There are many but I’ll mention two, as we head into the last week of our annual May We Say Thank You campaign. One is Monica Ager Jacobsen, and attorney adviser in the Office of the Legal Adviser at the State Department. At 34 years old, she is part of the generation which agency leaders across government say they need to attract to federal work. She supports the State Department’s work in carrying out the Global Magnitsky Human Rights and Accountability Law, which lets the U.S. sanction foreign governmental functionaries who abuse civil rights.

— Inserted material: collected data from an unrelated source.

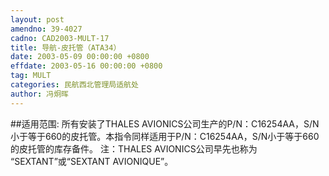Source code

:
 ```yaml
---
layout: post
amendno: 39-4027
cadno: CAD2003-MULT-17
title: 导航-皮托管（ATA34）
date: 2003-05-09 00:00:00 +0800
effdate: 2003-05-16 00:00:00 +0800
tag: MULT
categories: 民航西北管理局适航处
author: 冯炯晖
---
```


##适用范围:
所有安装了THALES AVIONICS公司生产的P/N：C16254AA，S/N小于等于660的皮托管。本指令同样适用于P/N：C16254AA，S/N小于等于660的皮托管的库存备件。
注：THALES AVIONICS公司早先也称为 “SEXTANT”或“SEXTANT AVIONIQUE”。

As you can see from her Service to America Medals finalist write-up and our recent interview, Jacobsen is both an idealist and a detail-oriented lawyer. No matter how fervently she and her colleagues want to sanction someone bad, Jasobsen imposes strict legal requirements for the evidence they gather.

Her idealist side told me she wants to ensure the U.S. government and those around the world respect the rule of law, “including human rights law; [State Department work] really just felt like it was an opportunity that you couldn’t have anywhere else. And where there was an opportunity to affect real change in the world, speaking as the US government.”

Her legal-pad side told me, “We build very carefully crafted evidence-based packages that support these sanctions packages. So we’re not just saying as a blanket statement, ‘You know, we know these people are bad people’ … We build a very carefully crafted legal package that could hold up in a court of law if needed, because these are really serious consequences.”

Far from the world of Jacobsen but still under the federal umbrella you’ll find Paula Schelling. She’s the president of an AFGE local now, but she spent more than 30 years on the line as an Agriculture Department food safety inspector. Checking out factories processing chickens or cattle can be hard, dangerous work.

Sometimes inspectors have to wield a knife themselves, Schelling told me. Our discussion centered on personal protective equipment. “For the most part, PPE is helping you so that you’re not cutting your fingers when you’re slicing a lymph node or into a heart or into any type of what we would do for inspection,” Schelling said.

Here’s what the USDA itself says of poultry work: “Inspection program personnel observe the external and internal surfaces of each carcass. They also observe and
palpate the internal organs.”

How’d you like to do that for eight hours? Imagine if you’re inspecting a hog.

The system is far from perfect, but few people have practical worries about the chicken they slide into the oven or that steak they flop onto the grill.

At one level the government is all about seeming abstractions — laws, policies, measurements. But at the center of the system you find people like Jacobsen, whose idealism means proving the case against the Pakistani doctor who trafficked in human organs, or like Schelling, who deal hands-on with blood, bones, and guts.